The best general estimates of mutation rates in humans are about $10^{-7}$ per gene per cell division. This number itself represents a combination of a mutation, a failure of the cell to correct the mutation, and the survival of the cell despite the mutation. Furthermore, not all mutations, even in cancer-associated genes, promote cancer. There is some suggestion that the normal tissue stem cells in which mutations might be most likely to lead to cancer have even lower mutation rates. (Then again, a mutation in certain genes is likely to increase the probability of future mutations in the same cell.)
Frank and Nowak examine how these and other factors combine to lead to accumulation of cancer-related mutations in the context of human tissue biology, including cell-division times, tissue architecture, and changes in effective mutation rates during tumor development.

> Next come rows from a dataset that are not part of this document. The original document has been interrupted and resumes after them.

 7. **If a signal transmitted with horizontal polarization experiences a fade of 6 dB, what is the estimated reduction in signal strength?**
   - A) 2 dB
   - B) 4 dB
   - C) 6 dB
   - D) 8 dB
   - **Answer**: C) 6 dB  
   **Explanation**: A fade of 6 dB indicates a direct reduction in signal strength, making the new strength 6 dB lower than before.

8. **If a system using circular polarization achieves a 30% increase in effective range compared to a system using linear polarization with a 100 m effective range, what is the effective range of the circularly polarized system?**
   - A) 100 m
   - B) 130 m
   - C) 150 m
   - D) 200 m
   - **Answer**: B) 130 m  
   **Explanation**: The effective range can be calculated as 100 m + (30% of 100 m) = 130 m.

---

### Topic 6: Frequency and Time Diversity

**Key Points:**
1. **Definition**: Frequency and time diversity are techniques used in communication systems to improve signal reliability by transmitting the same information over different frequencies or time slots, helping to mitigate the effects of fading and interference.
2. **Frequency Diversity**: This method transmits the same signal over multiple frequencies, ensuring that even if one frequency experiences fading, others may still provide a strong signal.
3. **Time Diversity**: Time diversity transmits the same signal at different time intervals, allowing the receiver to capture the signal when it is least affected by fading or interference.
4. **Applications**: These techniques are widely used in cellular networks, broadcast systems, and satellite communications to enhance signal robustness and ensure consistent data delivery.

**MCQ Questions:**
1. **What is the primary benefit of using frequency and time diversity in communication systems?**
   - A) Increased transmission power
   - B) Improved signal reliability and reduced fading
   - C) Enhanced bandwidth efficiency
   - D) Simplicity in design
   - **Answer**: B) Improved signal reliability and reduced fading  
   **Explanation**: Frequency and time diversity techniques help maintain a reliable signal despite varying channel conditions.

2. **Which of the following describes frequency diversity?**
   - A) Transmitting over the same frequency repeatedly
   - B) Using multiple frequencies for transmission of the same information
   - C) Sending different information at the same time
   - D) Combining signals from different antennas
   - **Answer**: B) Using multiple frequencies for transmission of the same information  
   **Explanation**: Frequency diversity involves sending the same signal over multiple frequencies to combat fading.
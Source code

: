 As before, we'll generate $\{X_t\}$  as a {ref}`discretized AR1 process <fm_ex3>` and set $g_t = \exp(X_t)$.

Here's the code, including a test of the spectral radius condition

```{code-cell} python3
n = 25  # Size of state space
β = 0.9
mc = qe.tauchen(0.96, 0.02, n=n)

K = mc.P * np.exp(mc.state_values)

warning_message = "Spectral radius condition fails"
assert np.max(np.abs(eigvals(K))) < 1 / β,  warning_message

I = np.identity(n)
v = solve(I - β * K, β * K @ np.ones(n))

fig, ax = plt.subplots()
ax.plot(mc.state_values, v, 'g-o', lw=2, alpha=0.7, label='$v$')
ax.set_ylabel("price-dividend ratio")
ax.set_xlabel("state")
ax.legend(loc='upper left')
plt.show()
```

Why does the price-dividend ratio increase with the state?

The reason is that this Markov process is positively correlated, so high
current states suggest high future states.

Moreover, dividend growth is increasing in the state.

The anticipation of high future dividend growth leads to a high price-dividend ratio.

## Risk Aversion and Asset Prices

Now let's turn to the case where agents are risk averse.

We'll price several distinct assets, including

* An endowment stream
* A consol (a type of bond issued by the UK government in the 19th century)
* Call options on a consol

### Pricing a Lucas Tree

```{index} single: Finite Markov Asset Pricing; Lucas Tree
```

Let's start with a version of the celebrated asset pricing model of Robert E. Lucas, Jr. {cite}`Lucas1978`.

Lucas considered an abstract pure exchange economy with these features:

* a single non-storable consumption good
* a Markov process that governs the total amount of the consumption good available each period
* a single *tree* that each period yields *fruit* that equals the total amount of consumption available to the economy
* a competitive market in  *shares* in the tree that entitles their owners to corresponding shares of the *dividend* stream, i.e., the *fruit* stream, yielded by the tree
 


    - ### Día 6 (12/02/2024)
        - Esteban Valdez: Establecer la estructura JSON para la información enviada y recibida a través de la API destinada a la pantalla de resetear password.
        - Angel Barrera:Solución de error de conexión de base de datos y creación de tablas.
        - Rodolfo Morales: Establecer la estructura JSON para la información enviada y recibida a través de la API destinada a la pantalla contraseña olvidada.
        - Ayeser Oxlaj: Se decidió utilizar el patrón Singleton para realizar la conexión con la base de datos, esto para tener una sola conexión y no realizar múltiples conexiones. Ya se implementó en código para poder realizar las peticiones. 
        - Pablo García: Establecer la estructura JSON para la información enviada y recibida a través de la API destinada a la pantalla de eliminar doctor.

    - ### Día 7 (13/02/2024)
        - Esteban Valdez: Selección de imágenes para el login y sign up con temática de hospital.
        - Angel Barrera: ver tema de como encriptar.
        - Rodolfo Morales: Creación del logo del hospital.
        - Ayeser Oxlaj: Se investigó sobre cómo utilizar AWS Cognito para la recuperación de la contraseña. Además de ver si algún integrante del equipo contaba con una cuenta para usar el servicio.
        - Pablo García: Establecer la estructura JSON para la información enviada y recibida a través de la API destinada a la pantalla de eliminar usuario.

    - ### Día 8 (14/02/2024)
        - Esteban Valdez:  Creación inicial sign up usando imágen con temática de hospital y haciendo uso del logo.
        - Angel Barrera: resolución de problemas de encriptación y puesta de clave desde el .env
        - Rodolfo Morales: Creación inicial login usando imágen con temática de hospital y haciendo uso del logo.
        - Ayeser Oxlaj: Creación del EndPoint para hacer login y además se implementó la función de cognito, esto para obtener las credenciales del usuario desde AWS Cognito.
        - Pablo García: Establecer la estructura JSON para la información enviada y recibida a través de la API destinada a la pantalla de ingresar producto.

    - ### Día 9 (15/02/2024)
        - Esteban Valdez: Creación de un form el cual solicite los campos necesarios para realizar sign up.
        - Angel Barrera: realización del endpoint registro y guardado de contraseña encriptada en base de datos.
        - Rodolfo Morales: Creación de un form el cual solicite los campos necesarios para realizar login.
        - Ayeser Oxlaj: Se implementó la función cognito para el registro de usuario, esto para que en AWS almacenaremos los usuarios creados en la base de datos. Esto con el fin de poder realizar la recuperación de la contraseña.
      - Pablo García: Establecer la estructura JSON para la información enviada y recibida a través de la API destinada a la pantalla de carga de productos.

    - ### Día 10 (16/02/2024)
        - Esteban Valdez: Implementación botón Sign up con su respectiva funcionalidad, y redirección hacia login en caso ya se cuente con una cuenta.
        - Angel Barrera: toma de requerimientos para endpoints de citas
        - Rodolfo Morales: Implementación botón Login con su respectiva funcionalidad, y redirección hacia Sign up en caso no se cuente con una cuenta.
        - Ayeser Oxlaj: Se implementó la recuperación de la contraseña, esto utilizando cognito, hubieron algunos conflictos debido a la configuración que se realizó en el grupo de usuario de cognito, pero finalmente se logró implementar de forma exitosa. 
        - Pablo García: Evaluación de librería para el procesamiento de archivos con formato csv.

So a time unit required to obtain your assumed 0.025 probability of mutation per time unit would have to be very long. When working in time units of years most investigators assume the limiting case of a Poisson process, with a low constant occurrence rate (for a particular cell type in a particular environment with a particular history) so that the probability of occurrence is proportional to elapsed time. That's what Armitage and Doll did, although they didn't use that terminology.
Also, be very careful in reading and thinking about mutation rates. Some mutation rates are specified as per base-pair of DNA, some as per genome. That's a factor of several billion difference. Time scales can be per cell division, per year, per generation, per lifetime. Some so-called mutation "rates" in cancer genomic studies are simply the numbers of accumulated mutations per megabase of DNA in a tumor at the time of analysis. Don't jump to conclusions until you know what type of "mutation rate" is being described.
The moral here is that it's quite possible to get interesting results from a model of carcinogenesis, but you have to make sure that your choices of parameter values are realistic. That's often the major effort in modeling. That's how, for example faced with a non-monotonic incidence versus age curve for some type of cancer, you might distinguish your model (high-probability per unit time) from the model (some humans susceptible to cancer, others not) described in the "Cancer Anomaly" article you cite, or models involving competing risks (like heart attacks) or poor diagnosis in the elderly leading to underestimated cancer risks at older ages.